- Work task:
Among the entries below, how many lines include "Vite"? Answer with the number only.

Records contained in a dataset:
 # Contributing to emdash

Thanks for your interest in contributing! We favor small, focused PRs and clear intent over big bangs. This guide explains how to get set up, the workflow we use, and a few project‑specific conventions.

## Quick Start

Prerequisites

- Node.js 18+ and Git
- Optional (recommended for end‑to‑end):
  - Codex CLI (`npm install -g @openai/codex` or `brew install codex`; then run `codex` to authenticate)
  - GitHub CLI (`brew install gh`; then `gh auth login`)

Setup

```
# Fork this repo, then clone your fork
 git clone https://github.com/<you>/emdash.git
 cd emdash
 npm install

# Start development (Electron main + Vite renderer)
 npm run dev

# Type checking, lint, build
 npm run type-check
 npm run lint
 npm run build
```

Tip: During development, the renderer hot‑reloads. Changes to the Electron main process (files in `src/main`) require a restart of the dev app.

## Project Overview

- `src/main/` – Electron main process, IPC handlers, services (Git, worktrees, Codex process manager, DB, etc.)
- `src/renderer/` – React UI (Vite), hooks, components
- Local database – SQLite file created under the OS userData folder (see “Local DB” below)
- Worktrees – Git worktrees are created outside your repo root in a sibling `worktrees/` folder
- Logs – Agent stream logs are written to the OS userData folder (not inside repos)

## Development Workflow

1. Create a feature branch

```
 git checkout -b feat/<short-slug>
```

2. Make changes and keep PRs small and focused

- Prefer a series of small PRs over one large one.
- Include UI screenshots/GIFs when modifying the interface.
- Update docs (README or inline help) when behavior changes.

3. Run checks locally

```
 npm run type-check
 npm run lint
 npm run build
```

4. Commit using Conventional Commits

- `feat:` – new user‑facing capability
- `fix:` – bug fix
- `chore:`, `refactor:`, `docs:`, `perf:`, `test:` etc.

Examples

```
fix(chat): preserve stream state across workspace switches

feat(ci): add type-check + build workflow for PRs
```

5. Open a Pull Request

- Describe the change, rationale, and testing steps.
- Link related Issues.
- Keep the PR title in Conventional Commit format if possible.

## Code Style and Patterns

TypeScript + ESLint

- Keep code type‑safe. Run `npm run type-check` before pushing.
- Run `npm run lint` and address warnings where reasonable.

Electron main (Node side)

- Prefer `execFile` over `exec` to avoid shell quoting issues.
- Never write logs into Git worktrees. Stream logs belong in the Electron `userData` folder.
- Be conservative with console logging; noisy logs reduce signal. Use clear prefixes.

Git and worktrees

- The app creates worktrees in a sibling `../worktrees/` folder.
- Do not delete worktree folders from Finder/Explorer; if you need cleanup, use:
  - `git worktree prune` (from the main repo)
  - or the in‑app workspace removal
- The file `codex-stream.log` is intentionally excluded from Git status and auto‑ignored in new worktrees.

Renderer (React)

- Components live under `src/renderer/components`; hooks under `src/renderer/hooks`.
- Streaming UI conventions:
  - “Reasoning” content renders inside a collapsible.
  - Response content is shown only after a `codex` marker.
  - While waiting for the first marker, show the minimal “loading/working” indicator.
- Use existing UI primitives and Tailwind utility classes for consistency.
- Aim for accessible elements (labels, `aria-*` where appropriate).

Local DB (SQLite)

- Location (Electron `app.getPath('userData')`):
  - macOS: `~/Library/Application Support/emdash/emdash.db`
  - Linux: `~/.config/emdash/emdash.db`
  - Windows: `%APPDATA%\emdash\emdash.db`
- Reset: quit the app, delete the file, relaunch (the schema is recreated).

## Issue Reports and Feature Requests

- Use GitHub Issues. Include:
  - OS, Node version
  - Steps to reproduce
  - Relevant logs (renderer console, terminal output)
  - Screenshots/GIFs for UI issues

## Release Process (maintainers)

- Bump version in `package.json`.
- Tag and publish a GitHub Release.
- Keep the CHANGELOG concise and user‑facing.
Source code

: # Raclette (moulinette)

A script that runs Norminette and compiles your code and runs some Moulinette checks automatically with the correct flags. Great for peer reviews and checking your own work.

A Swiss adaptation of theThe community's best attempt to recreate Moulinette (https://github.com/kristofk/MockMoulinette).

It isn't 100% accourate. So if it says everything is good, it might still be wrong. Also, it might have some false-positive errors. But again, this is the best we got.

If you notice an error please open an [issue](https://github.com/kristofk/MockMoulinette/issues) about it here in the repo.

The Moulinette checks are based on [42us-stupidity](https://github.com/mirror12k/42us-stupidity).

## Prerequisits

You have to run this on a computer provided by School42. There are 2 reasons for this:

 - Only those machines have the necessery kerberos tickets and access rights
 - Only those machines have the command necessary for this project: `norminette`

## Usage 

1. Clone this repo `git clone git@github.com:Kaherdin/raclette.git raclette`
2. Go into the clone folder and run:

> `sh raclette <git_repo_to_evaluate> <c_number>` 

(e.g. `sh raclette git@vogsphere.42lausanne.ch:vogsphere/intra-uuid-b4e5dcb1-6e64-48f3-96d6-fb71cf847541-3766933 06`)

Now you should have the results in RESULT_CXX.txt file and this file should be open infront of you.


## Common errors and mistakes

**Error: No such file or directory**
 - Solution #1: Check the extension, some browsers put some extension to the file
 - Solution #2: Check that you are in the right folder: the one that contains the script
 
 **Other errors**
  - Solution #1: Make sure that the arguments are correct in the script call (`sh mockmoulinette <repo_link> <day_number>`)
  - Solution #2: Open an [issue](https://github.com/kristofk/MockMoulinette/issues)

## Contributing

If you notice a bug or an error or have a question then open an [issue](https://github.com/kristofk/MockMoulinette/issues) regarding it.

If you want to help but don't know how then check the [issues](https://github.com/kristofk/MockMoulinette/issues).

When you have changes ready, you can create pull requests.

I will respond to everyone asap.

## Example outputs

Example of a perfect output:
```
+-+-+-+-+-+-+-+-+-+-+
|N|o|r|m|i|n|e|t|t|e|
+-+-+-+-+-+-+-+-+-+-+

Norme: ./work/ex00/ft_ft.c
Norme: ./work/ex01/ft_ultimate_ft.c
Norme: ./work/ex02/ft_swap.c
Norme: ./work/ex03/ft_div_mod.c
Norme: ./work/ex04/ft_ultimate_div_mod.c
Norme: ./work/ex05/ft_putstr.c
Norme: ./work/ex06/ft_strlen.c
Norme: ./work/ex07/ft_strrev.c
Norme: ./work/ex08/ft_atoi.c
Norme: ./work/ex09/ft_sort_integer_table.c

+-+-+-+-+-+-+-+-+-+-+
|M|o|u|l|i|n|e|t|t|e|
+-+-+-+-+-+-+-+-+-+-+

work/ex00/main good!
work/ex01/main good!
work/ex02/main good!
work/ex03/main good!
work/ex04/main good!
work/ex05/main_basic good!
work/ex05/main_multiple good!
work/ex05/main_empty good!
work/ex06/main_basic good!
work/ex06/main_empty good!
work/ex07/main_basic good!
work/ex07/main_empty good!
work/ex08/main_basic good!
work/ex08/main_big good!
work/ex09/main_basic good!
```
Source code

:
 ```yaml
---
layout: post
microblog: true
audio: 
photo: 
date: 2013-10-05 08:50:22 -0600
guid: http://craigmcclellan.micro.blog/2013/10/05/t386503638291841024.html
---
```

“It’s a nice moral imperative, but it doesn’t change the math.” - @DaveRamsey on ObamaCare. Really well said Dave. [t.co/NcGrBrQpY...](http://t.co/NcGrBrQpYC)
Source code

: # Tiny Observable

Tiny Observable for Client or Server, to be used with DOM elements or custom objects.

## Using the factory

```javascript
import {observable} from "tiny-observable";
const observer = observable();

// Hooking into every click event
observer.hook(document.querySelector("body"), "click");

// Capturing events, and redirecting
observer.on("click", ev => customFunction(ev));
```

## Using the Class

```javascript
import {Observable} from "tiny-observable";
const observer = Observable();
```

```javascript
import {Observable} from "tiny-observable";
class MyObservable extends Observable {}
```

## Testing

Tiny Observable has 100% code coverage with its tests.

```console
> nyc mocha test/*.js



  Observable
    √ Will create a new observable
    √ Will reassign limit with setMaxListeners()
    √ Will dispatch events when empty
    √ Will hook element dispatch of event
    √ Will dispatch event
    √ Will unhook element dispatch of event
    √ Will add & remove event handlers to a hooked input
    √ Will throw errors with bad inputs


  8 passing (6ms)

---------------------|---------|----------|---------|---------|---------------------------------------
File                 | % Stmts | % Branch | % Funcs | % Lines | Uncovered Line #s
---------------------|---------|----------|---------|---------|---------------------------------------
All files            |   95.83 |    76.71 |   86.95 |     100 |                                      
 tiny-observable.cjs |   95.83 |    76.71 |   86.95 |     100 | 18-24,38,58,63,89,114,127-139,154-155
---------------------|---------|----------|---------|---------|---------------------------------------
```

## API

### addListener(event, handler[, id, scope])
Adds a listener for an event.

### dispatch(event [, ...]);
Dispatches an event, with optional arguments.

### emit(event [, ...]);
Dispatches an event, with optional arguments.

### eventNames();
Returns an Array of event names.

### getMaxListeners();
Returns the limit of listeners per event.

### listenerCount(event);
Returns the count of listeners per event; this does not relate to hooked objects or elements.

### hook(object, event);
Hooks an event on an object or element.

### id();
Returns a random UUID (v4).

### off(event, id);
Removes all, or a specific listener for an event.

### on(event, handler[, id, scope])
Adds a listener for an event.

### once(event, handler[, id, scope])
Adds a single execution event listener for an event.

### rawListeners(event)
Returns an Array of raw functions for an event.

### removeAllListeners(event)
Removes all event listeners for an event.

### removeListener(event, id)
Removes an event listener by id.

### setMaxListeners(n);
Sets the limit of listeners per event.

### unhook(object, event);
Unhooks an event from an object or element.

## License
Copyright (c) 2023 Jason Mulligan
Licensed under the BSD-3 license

- Output for this task:
2